[Directions for this task]
Your task is to output, without alteration, each line from the one containing "<a href='https://python.org/download'>" through the final line of the records below.

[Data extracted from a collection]
___

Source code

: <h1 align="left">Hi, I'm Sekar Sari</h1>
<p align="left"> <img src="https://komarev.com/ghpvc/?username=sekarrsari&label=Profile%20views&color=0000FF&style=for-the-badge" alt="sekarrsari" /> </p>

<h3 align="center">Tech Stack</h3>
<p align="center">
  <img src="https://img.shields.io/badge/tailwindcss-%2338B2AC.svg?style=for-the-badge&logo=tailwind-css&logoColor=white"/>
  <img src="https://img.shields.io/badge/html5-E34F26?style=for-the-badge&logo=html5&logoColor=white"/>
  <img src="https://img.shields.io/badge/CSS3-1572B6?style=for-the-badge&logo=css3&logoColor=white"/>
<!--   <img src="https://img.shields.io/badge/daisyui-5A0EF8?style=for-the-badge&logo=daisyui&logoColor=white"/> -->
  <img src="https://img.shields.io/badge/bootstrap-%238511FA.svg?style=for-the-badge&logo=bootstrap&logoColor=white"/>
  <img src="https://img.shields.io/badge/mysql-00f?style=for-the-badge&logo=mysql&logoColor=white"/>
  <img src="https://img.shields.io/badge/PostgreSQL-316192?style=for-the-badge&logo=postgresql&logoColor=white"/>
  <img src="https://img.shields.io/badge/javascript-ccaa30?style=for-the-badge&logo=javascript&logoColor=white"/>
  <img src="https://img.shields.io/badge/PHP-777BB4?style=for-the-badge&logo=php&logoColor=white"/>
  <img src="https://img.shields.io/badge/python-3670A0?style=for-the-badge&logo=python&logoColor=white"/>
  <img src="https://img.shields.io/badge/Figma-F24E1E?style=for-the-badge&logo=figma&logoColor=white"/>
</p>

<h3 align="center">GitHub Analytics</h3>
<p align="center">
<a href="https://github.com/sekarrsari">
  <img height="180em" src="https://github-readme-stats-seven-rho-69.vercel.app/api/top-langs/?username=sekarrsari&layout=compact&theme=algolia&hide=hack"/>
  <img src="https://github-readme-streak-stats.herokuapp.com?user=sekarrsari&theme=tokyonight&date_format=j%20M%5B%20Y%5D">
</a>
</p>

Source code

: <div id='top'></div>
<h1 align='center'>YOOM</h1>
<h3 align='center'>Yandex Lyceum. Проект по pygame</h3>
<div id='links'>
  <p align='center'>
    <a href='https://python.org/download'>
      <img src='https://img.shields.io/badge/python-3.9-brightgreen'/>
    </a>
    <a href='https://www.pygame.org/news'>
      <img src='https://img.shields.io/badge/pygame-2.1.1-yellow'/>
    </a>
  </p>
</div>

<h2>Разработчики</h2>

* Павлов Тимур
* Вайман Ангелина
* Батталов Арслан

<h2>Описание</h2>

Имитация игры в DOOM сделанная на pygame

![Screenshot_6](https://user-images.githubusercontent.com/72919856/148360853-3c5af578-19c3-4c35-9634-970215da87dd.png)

___

[The completed task]
    <a href='https://python.org/download'>
      <img src='https://img.shields.io/badge/python-3.9-brightgreen'/>
    </a>
    <a href='https://www.pygame.org/news'>
      <img src='https://img.shields.io/badge/pygame-2.1.1-yellow'/>
    </a>
  </p>
</div>

<h2>Разработчики</h2>

* Павлов Тимур
* Вайман Ангелина
* Батталов Арслан

<h2>Описание</h2>

Имитация игры в DOOM сделанная на pygame

![Screenshot_6](https://user-images.githubusercontent.com/72919856/148360853-3c5af578-19c3-4c35-9634-970215da87dd.png)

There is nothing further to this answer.